Дома, палисадники и улица тоже казались серыми, как Гундобинская вереть, только окна чуточку розовели, прозрачные тени были глухими; мир переживал как раз те минуты, когда день переходит в вечер и на короткое время все вокруг теряет цвет. Несколькими мгновениями позже мир приобретет новые, вечерние краски, но сейчас все серо, бесцветно, бесприютно…

– Ой, Толя, – шепнула Рая, – ой, Толя, почему они так смотрят?

Старики и старухи действительно глядели на Раю и Анатолия необычно, то есть глаза у них были добрые, ласковые и безмятежные, но на лицах можно было прочесть терпеливое ожидание печальной неизбежности; старые старики и старухи на Раю и Анатолия смотрели так, как немой глядит на слепого, когда тот делает последние шаги к зияющей яме.

– Отец приехал! – тоже прошептал Анатолий, инстинктивно прижимая к себе Раю. – Отец, говорю, приехал…

Деревня Улым состояла всего из одной длинной улицы, прямой по той причине, что река Кеть до излучины была тоже пряма, как натянутая леска, и поэтому можно было видеть, что от околицы до околицы деревни нет ни одной пустой скамейки – на всех сидели старики и старухи, выбравшиеся на улицу в полном составе оттого, что полчаса назад на жеребчике Ваське по пыльной дороге проехал решительной иноходью Амос Лукьянович Трифонов, спрашивая на ходу, где сейчас находится его единственный сын.

– Ой, Толя!

Сера и бесцветна была улымская улица, висело над ней серое небо с серой половинкой луны, и даже низкое солнце в эти мгновения казалось серым. Стариковские скамейки, делающие деревенскую жизнь публичной, стояли возле каждого дома, и поэтому идти по улице было так же страшно, как сквозь строй солдат с визгливыми розгами.

Рая побледнела, осунулась, у Анатолия на скулах набухали желваки.

– Ну, поглядим! – шепнул он с угрозой. – Ну, погоди!… Пошли, Раюха, не боись!

Еще вчера и позавчера старики и старухи, заметив Раю и Анатолия, дальнозорко прищуривались, склоняли головы на плечо, притихали так, словно вглядывались в самих себя, вспоминали, наверное, молодость, своих женихов и невест, свою молодую Кеть и свой молодой месяц. Сегодня старики и старухи жили только в настоящем, в предчувствии печальной неизбежности, и поэтому были преувеличенно вежливы – привставали со скамеек, отвешивая Рае и Анатолию поясные поклоны, ласково морщили губы: «Бывайте здоровехоньки, Раиса Николавна! Всего вам хорошего, Натолий Амосович!»

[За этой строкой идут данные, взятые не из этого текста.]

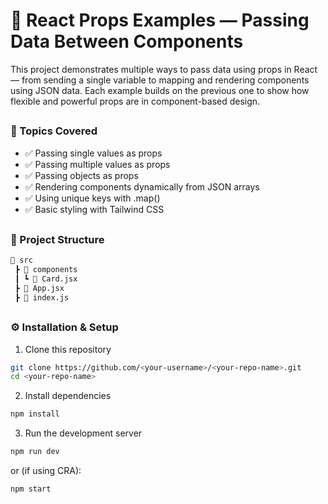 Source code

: # 🎯 React Props Examples — Passing Data Between Components

This project demonstrates multiple ways to pass data using props in React — from sending a single variable to mapping and rendering components using JSON data.
Each example builds on the previous one to show how flexible and powerful props are in component-based design.

##

<h3>📘 Topics Covered</h3>

- ✅ Passing single values as props
- ✅ Passing multiple values as props
- ✅ Passing objects as props
- ✅ Rendering components dynamically from JSON arrays
- ✅ Using unique keys with .map()
- ✅ Basic styling with Tailwind CSS

##

<h3>🧱 Project Structure</h3>

```bash
📁 src
 ┣ 📁 components
 ┃ ┗ 📄 Card.jsx
 ┣ 📄 App.jsx
 ┣ 📄 index.js
```

##

<h3>⚙️ Installation & Setup</h3>

1. Clone this repository
```bash
git clone https://github.com/<your-username>/<your-repo-name>.git
cd <your-repo-name>
```

2. Install dependencies
```bash
npm install
```

3. Run the development server
```bash
npm run dev
```

or (if using CRA):
```bash
npm start
```

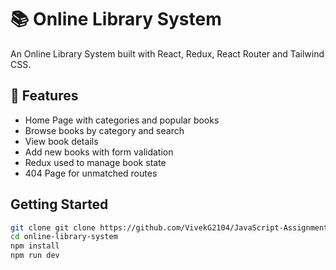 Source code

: # 📚 Online Library System

An Online Library System built with React, Redux, React Router and Tailwind CSS.

## 🌟 Features

- Home Page with categories and popular books
- Browse books by category and search
- View book details
- Add new books with form validation
- Redux used to manage book state
- 404 Page for unmatched routes

##  Getting Started

```bash
git clone git clone https://github.com/VivekG2104/JavaScript-Assignments/online-library-system.git
cd online-library-system
npm install
npm run dev
``` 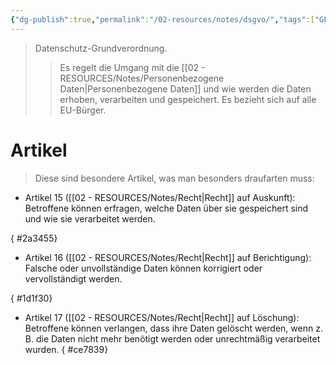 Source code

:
 ```yaml
---
{"dg-publish":true,"permalink":"/02-resources/notes/dsgvo/","tags":["GFN/prüfungsrelevant/AP1/vorbereitung"],"noteIcon":"","updated":"2025-08-26T16:35:03.000+02:00"}
---
```


>Datenschutz-Grundverordnung.
>>Es regelt die Umgang mit die [[02 - RESOURCES/Notes/Personenbezogene Daten\|Personenbezogene Daten]] und wie werden die Daten erhoben, verarbeiten und gespeichert.
>>Es bezieht sich auf alle EU-Bürger.


# Artikel
>Diese sind besondere Artikel, was man besonders draufarten muss:

- Artikel 15 ([[02 - RESOURCES/Notes/Recht\|Recht]] auf Auskunft):
  Betroffene können erfragen, welche Daten über sie gespeichert sind und wie sie verarbeitet werden.
  
{ #2a3455}

- Artikel 16 ([[02 - RESOURCES/Notes/Recht\|Recht]] auf Berichtigung):
   Falsche oder unvollständige Daten können korrigiert oder vervollständigt werden.
   
{ #1d1f30}

- Artikel 17 ([[02 - RESOURCES/Notes/Recht\|Recht]] auf Löschung): 
  Betroffene können verlangen, dass ihre Daten gelöscht werden, wenn z. B. die Daten nicht mehr benötigt werden oder unrechtmäßig verarbeitet wurden.
{ #ce7839}
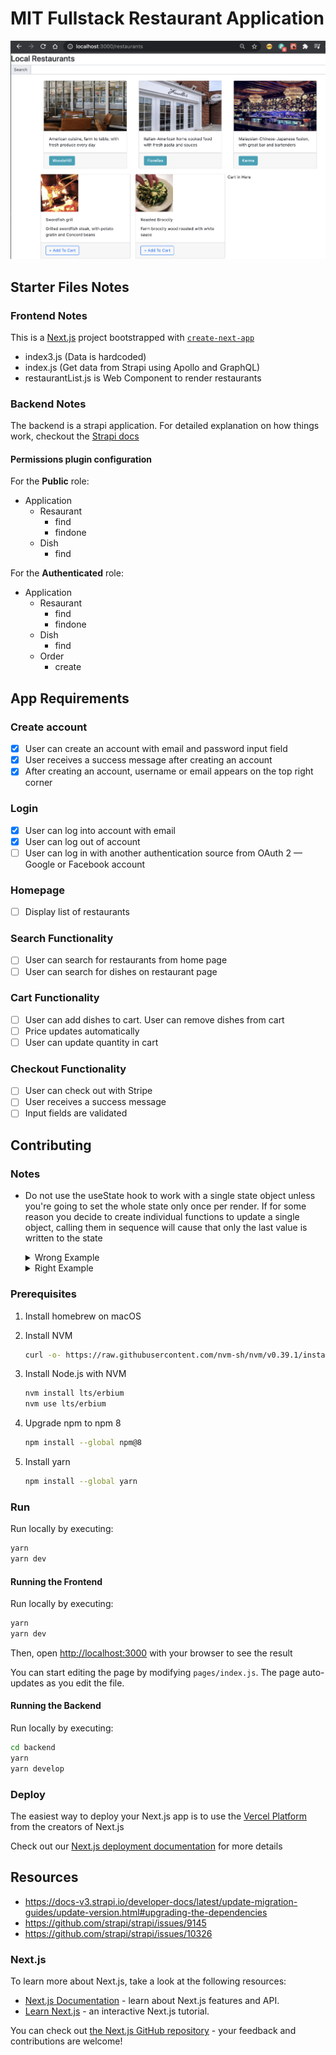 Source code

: # MIT Fullstack Restaurant Application

![Full rendering](./restaurants.png)

## Starter Files Notes

### Frontend Notes

This is a [Next.js](https://nextjs.org/) project bootstrapped with [`create-next-app`](https://github.com/vercel/next.js/tree/canary/packages/create-next-app)

- index3.js (Data is hardcoded)
- index.js (Get data from Strapi using Apollo and GraphQL)
- restaurantList.js is Web Component to render restaurants

### Backend Notes

The backend is a strapi application. For detailed explanation on how things
work, checkout the [Strapi docs](https://docs-v3.strapi.io/developer-docs/latest/)

#### Permissions plugin configuration

For the **Public** role:

- Application
    - Resaurant
        - find
        - findone
    - Dish
        - find

For the **Authenticated** role:

- Application
    - Resaurant
        - find
        - findone
    - Dish
        - find
    - Order
        - create

## App Requirements

### Create account

- [x] User can create an account with email and password input field
- [x] User receives a success message after creating an account
- [x] After creating an account, username or email appears on the top right corner

### Login

- [x] User can log into account with email
- [x] User can log out of account
- [ ] User can log in with another authentication source from OAuth 2 — Google
    or Facebook account

### Homepage

- [ ] Display list of restaurants

### Search Functionality

- [ ] User can search for restaurants from home page
- [ ] User can search for dishes on restaurant page

### Cart Functionality

- [ ] User can add dishes to cart. User can remove dishes from cart
- [ ] Price updates automatically
- [ ] User can update quantity in cart

### Checkout Functionality

- [ ] User can check out with Stripe
- [ ] User receives a success message
- [ ] Input fields are validated

## Contributing

### Notes

- Do not use the useState hook to work with a single state object unless you're
    going to set the whole state only once per render. If for some reason you
    decide to create individual functions to update a single object, calling them
    in sequence will cause that only the last value is written to the state

    <details>
    <summary>Wrong Example</summary>
    <section>

    ```jsx
    // App.js

    import React, { useState } from 'React';
    import { AppContext } from './context.js';
    import Component1 from 'Component1.js'

    function App() {
        const [ state, setState() ] = useState({ key1: 1, key2: 2 });
        const setKey1 = ( key1 ) => setState( { ...state, key1 } );
        const setKey2 = ( key1 ) => setState( { ...state, key2 } );

        // ...

        return (
            <AppContext.Provider value={{
                key1: state.key1,
                setKey1,
                key2: state.key2,
                setKey2
            }}>
                <Component1 />
            </AppContext.Provider>
        )
    }

    export default App;

    ```

    ```jsx
    // Component1.js

    import React, { useState } from 'React';
    import { AppContext } from './context.js';

    function Component1(){
        const appContext = useContext( AppContext );

        // ...

        const handleClick = () => {
            appContext.setKey1( 2 );
            appContext.setKey2( 3 );
            // Expected new state: { key1: 2, key2: 3 }
            // Reality: { key1: 1, key2: 3 }
        }

        return (
            <button type="button" onClick={ handleClick }>Click me!</button>
        )
    }

    export default Component1;
    ```

    In the above example, the problem is that React does not update the values of
    the variable linked to the `setState` function immediately but until the JS
    stack is empty, which means that by the time the `setKey2`
    function is executed after the button is clicked, the state will continue to
    be the same and therefore only the value of key2 will be changed

    </section>
    </details>

    <details>
    <summary>Right Example</summary>
    <section>

    ```jsx
    // App.js

    import React, { useState } from 'React';
    import { AppContext } from './context.js';
    import Component1 from 'Component1.js'

    function App() {
        const [ key1, setKey1 ] = useState( 1 );
        const [ key2, setKey2 ] = useState( 2 );

        // ...

        return (
            <AppContext.Provider value={{
                key1,
                setKey1,
                key2,
                setKey2
            }}>
                <Component1 />
            </AppContext.Provider>
        )
    }

    export default App;

    ```

    ```jsx
    // Component1.js

    import React, { useState } from 'React';
    import { AppContext } from './context.js';

    function Component1(){
        const appContext = useContext( AppContext );

        // ...

        const handleClick = () => {
            appContext.setKey1( 2 );
            appContext.setKey2( 3 );
            // Expected new state: { key1: 2, key2: 3 }
            // Reality: { key1: 2, key2: 3 }
        }

        return (
            <button type="button" onClick={ handleClick }>Click me!</button>
        )
    }

    export default Component1;
    ```

    In the above example, since both variables are separated, each will get its
    own value as expected

    </section>
    </details>

### Prerequisites

1. Install homebrew on macOS
2. Install NVM

    ```bash
    curl -o- https://raw.githubusercontent.com/nvm-sh/nvm/v0.39.1/install.sh | bash
    ```

3. Install Node.js with NVM

    ```bash
    nvm install lts/erbium
    nvm use lts/erbium
    ```

4. Upgrade npm to npm 8

    ```bash
    npm install --global npm@8
    ```

5. Install yarn

    ```bash
    npm install --global yarn
    ```

### Run

Run locally by executing:

```bash
yarn
yarn dev
```

#### Running the Frontend

Run locally by executing:

```bash
yarn
yarn dev
```

Then, open [http://localhost:3000](http://localhost:3000) with your browser to
see the result

You can start editing the page by modifying `pages/index.js`. The page
auto-updates as you edit the file.

#### Running the Backend

Run locally by executing:

```bash
cd backend
yarn
yarn develop
```

### Deploy

The easiest way to deploy your Next.js app is to use the
[Vercel Platform](https://vercel.com/import?utm_medium=default-template&filter=next.js&utm_source=create-next-app&utm_campaign=create-next-app-readme)
from the creators of Next.js

Check out our [Next.js deployment documentation](https://nextjs.org/docs/deployment)
for more details

## Resources

- <https://docs-v3.strapi.io/developer-docs/latest/update-migration-guides/update-version.html#upgrading-the-dependencies>
- <https://github.com/strapi/strapi/issues/9145>
- <https://github.com/strapi/strapi/issues/10326>

### Next.js

To learn more about Next.js, take a look at the following resources:

- [Next.js Documentation](https://nextjs.org/docs) - learn about Next.js
    features and API.
- [Learn Next.js](https://nextjs.org/learn) - an interactive Next.js tutorial.

You can check out
[the Next.js GitHub repository](https://github.com/vercel/next.js/) - your
feedback and contributions are welcome!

Дом Трифоновых приближался, уже были видны подробности тальникового прясла и резных наличников, уже проглядывал сизый дымок дворовой печурки, и уже можно было заметить кривоногую по-кавалерийски и сутуловатую фигуру Амоса Лукьяновича, энергично расхаживающего меж крыльцом и колодцем. Его жена Агафья Степановна – женщина с толстыми прозрачными ногами – стояла возле печурки, так как пришло время ужина. И на колотовкинском дворе тоже можно было наблюдать оживление, хотя до него было в два раза дальше, чем до дома Анатолия.